Probabilities of transition between DS states

For progression, both males and females exhibited peak probabilities of transition from the mild-DS to severe-DS states during the initial 1–2 years, whereas the probabilities of transition from the non-DS to the mild-DS state progressively increased over time, becoming highest in years 3–9. Females had higher 10-year probabilities of progressing to both mild-DS (19.9% vs. 13.5%) and severe-DS (11.9% vs. 5.9%) states than males. Analysis of the probabilities of transition to death revealed clear severity dependence. Males showed 10-year probabilities of 12.5%, 13.6% and 15.7% for transitions from the non-DS, mild-DS and severe-DS states, respectively, while females exhibited lower but similarly graded probabilities (7.5%, 8.2% and 9.3%, respectively) (Figure 2a and Tables S4–S5). Additional transition patterns, including reversion and staying in an original state, are shown in Figure S2.

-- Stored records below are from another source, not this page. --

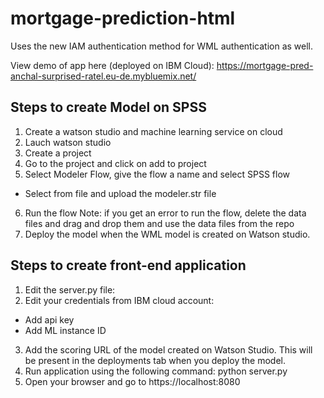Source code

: # mortgage-prediction-html
Uses the new IAM authentication method for WML authentication as well. 

View demo of app here (deployed on IBM Cloud): https://mortgage-pred-anchal-surprised-ratel.eu-de.mybluemix.net/ 

## Steps to create Model on SPSS 

1. Create a watson studio and machine learning service on cloud 
2. Lauch watson studio 
3. Create a project
4. Go to the project and click on add to project 
5. Select Modeler Flow, give the flow a name and select SPSS flow
- Select from file and upload the modeler.str file 
6. Run the flow 
Note: if you get an error to run the flow, delete the data files and drag and drop them and use the data files from the repo 
7. Deploy the model when the WML model is created on Watson studio. 


## Steps to create front-end application 

1. Edit the server.py file: 
2. Edit your credentials from IBM cloud account: 
 - Add api key 
 - Add ML instance ID

3. Add the scoring URL of the model created on Watson Studio. This will be present in the deployments tab when you deploy the model. 
4. Run application using the following command: python server.py 
5. Open your browser and go to https://localhost:8080
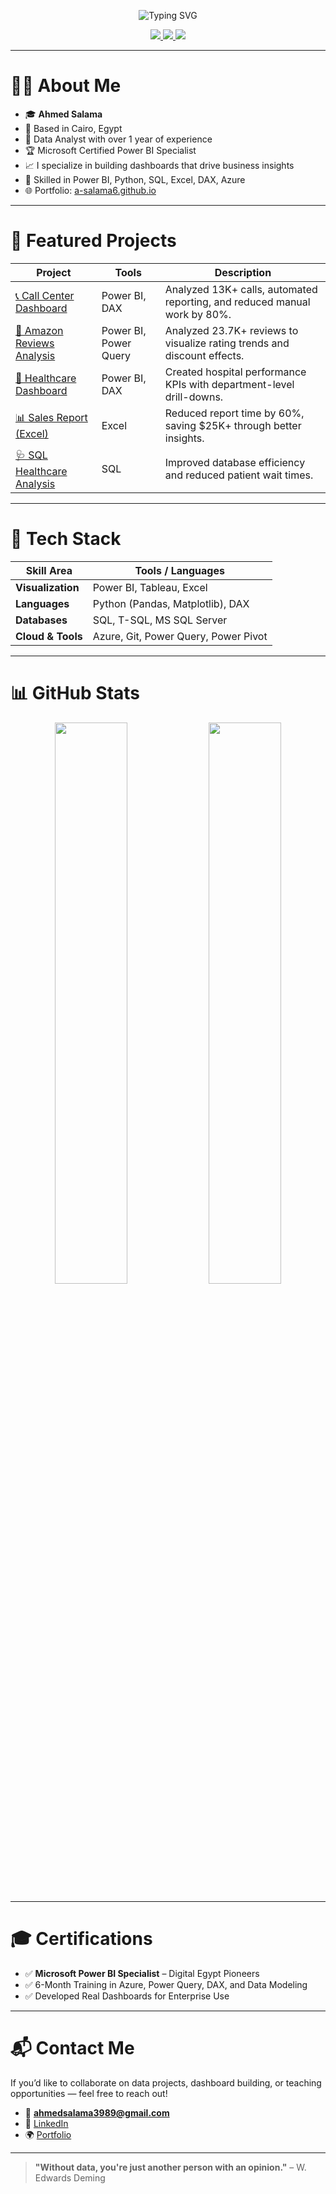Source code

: <!-- Banner -->
<p align="center">
  <img src="https://readme-typing-svg.demolab.com?font=Fira+Code&duration=3000&pause=1000&center=true&vCenter=true&width=450&lines=Ahmed+Salama;Data+Analyst+%7C+Power+BI+Specialist;Turning+Data+Into+Decisions..." alt="Typing SVG" />
</p>

<!-- Profile Links -->
<p align="center">
  <a href="https://www.linkedin.com/in/ahmed-salama6/" target="_blank">
    <img src="https://img.shields.io/badge/LinkedIn-blue?logo=linkedin&style=for-the-badge" />
  </a>
  <a href="https://a-salama6.github.io/" target="_blank">
    <img src="https://img.shields.io/badge/Portfolio-grey?logo=githubpages&style=for-the-badge" />
  </a>
  <a href="mailto:ahmedsalama3989@gmail.com">
    <img src="https://img.shields.io/badge/Email-D14836?logo=gmail&style=for-the-badge" />
  </a>
</p>

---

# **👨‍💻 About Me**

- 🎓 **Ahmed Salama**
- 📍 Based in Cairo, Egypt  
- 💼 Data Analyst with over 1 year of experience  
- 🏆 Microsoft Certified Power BI Specialist  
- 📈 I specialize in building dashboards that drive business insights  
- 🧠 Skilled in Power BI, Python, SQL, Excel, DAX, Azure  
- 🌐 Portfolio: [a-salama6.github.io](https://a-salama6.github.io/)

---

# **🚀 Featured Projects**

| Project | Tools | Description |
|--------|-------|-------------|
| [📞 Call Center Dashboard](https://github.com/a-salama6/Call-Center-DashBoard.git) | Power BI, DAX | Analyzed 13K+ calls, automated reporting, and reduced manual work by 80%. |
| [🛒 Amazon Reviews Analysis](https://github.com/a-salama6/Amazon-Dashboard-Reviews-.git) | Power BI, Power Query | Analyzed 23.7K+ reviews to visualize rating trends and discount effects. |
| [🏥 Healthcare Dashboard](https://github.com/a-salama6/Healthcare-Dashboard.git) | Power BI, DAX | Created hospital performance KPIs with department-level drill-downs. |
| [📊 Sales Report (Excel)](https://github.com/a-salama6/excel-dataanalysis-p1.git) | Excel | Reduced report time by 60%, saving $25K+ through better insights. |
| [🩺 SQL Healthcare Analysis](https://github.com/a-salama6/SQL-Analysis-for-Healthcare-Dataset.git) | SQL | Improved database efficiency and reduced patient wait times. |

---

# **🧰 Tech Stack**

| Skill Area        | Tools / Languages |
|-------------------|-------------------|
| **Visualization** | Power BI, Tableau, Excel |
| **Languages**     | Python (Pandas, Matplotlib), DAX |
| **Databases**     | SQL, T-SQL, MS SQL Server |
| **Cloud & Tools** | Azure, Git, Power Query, Power Pivot |

---

# **📊 GitHub Stats**

<p align="center">
  <img src="https://github-readme-stats.vercel.app/api?username=a-salama6&show_icons=true&theme=chartreuse-dark" width="48%" />
  <img src="https://github-readme-streak-stats.herokuapp.com/?user=a-salama6&theme=chartreuse-dark" width="48%" />
</p>

---

# **🎓 Certifications**

- ✅ **Microsoft Power BI Specialist** – Digital Egypt Pioneers  
- ✅ 6-Month Training in Azure, Power Query, DAX, and Data Modeling  
- ✅ Developed Real Dashboards for Enterprise Use  

---

# **📬 Contact Me**

If you’d like to collaborate on data projects, dashboard building, or teaching opportunities — feel free to reach out!

- 📧 **ahmedsalama3989@gmail.com**  
- 💼 [LinkedIn](https://www.linkedin.com/in/ahmed-salama6/)  
- 🌍 [Portfolio](https://a-salama6.github.io/)

---

> **"Without data, you're just another person with an opinion."** – W. Edwards Deming
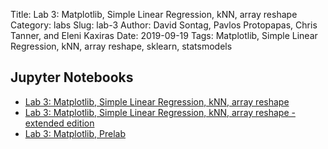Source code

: Title: Lab 3: Matplotlib, Simple Linear Regression, kNN, array reshape 
Category: labs
Slug: lab-3
Author: David Sontag, Pavlos Protopapas, Chris Tanner, and Eleni Kaxiras
Date: 2019-09-19
Tags:  Matplotlib, Simple Linear Regression, kNN, array reshape, sklearn, statsmodels

## Jupyter Notebooks

- [Lab 3: Matplotlib, Simple Linear Regression, kNN, array reshape]({filename}notebook/cs109a_lab3_kNN_SLR_matplot.ipynb)
- [Lab 3: Matplotlib, Simple Linear Regression, kNN, array reshape - extended edition]({filename}notebook/cs109a_lab3_extended.ipynb)
- [Lab 3: Matplotlib, Prelab]({filename}notebook/cs109a_lab3_prelab.ipynb)

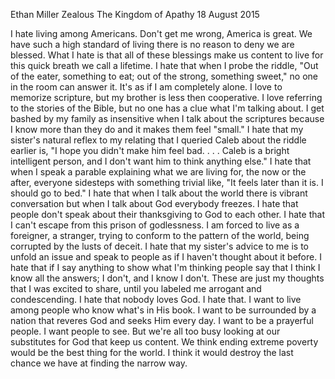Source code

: Ethan Miller
Zealous
The Kingdom of Apathy
18 August 2015

I hate living among Americans. Don't get me wrong, America is great. We have such a high standard of living there is no reason to deny we are blessed. What I hate is that all of these blessings make us content to live for this quick breath we call a lifetime. I hate that when I probe the riddle, "Out of the eater, something to eat; out of the strong, something sweet," no one in the room can answer it. It's as if I am completely alone. I love to memorize scripture, but my brother is less then cooperative. I love referring to the stories of the Bible, but no one has a clue what I'm talking about. I get bashed by my family as insensitive when I talk about the scriptures because I know more than they do and it makes them feel "small." I hate that my sister's natural reflex to my relating that I queried Caleb about the riddle earlier is, "I hope you didn't make him feel bad. . . . Caleb is a bright intelligent person, and I don't want him to think anything else." I hate that when I speak a parable explaining what we are living for, the now or the after, everyone sidesteps with something trivial like, "It feels later than it is. I should go to bed." I hate that when I talk about the world there is vibrant conversation but when I talk about God everybody freezes. I hate that people don't speak about their thanksgiving to God to each other. I hate that I can't escape from this prison of godlessness. I am forced to live as a foreigner, a stranger, trying to conform to the pattern of the world, being corrupted by the lusts of deceit. I hate that my sister's advice to me is to unfold an issue and speak to people as if I haven't thought about it before. I hate that if I say anything to show what I'm thinking people say that I think I know all the answers; I don't, and I know I don't. These are just my thoughts that I was excited to share, until you labeled me arrogant and condescending. I hate that nobody loves God. I hate that. I want to live among people who know what's in His book. I want to be surrounded by a nation that reveres God and seeks Him every day. I want to be a prayerful people. I want people to see. But we're all too busy looking at our substitutes for God that keep us content. We think ending extreme poverty would be the best thing for the world. I think it would destroy the last chance we have at finding the narrow way.
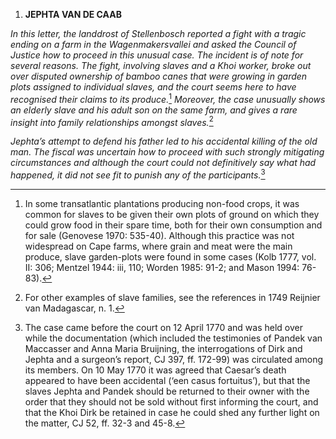 1.  **JEPHTA VAN DE CAAB**

*In this letter, the landdrost of Stellenbosch reported a fight with a
tragic ending on a farm in the Wagenmakersvallei and asked the Council
of Justice how to proceed in this unusual case. The incident is of note
for several reasons. The fight, involving slaves and a Khoi worker,
broke out over disputed ownership of bamboo canes that were growing in
garden plots assigned to individual slaves, and the court seems here to
have recognised their claims to its produce.*[^1] *Moreover, the case
unusually shows an elderly slave and his adult son on the same farm, and
gives a rare insight into family relationships amongst slaves.*[^2]

*Jephta’s attempt to defend his father led to his accidental killing of
the old man. The fiscal was uncertain how to proceed with such strongly
mitigating circumstances and although the court could not definitively
say what had happened, it did not see fit to punish any of the
participants.*[^3]

[^1]: In some transatlantic plantations producing non-food crops, it was
    common for slaves to be given their own plots of ground on which
    they could grow food in their spare time, both for their own
    consumption and for sale (Genovese 1970: 535-40). Although this
    practice was not widespread on Cape farms, where grain and meat were
    the main produce, slave garden-plots were found in some cases (Kolb
    1777, vol. II: 306; Mentzel 1944: iii, 110; Worden 1985: 91-2; and
    Mason 1994: 76-83).

[^2]: For other examples of slave families, see the references in 1749
    Reijnier van Madagascar, n. 1.

[^3]: The case came before the court on 12 April 1770 and was held over
    while the documentation (which included the testimonies of Pandek
    van Maccasser and Anna Maria Bruijning, the interrogations of Dirk
    and Jephta and a surgeon’s report, CJ 397, ff. 172-99) was
    circulated among its members. On 10 May 1770 it was agreed that
    Caesar’s death appeared to have been accidental (‘een casus
    fortuitus’), but that the slaves Jephta and Pandek should be
    returned to their owner with the order that they should not be sold
    without first informing the court, and that the Khoi Dirk be
    retained in case he could shed any further light on the matter, CJ
    52, ff. 32-3 and 45-8.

Figure 2. Transition probability curves and percentage of total length of stay over 10 years. (a) Probability curves of progression to depressive states and transition to death. (b) Percentage of total length of stay. Solid and dashed lines represent males and females, respectively. DS: depressive symptoms.

Total length of stay and mean sojourn time in each DS state

As shown in Figure 2b and Table S6, the percentage of the total length of stay spent in the non-DS state over 10 years decreased (males: 94.0%–76.9%; females: 91.9%–70.0%), accompanied by proportional increases in the length of stay in the mild-DS (males: 4.9%–12.3%; females: 6.9%–17.6%) and severe-DS states (males: 0.5%–4.5%; females: 0.8%–8.7%). The mean sojourn time of individuals in the mild-DS state was shorter than that in the non-DS and severe-DS states (Table S7).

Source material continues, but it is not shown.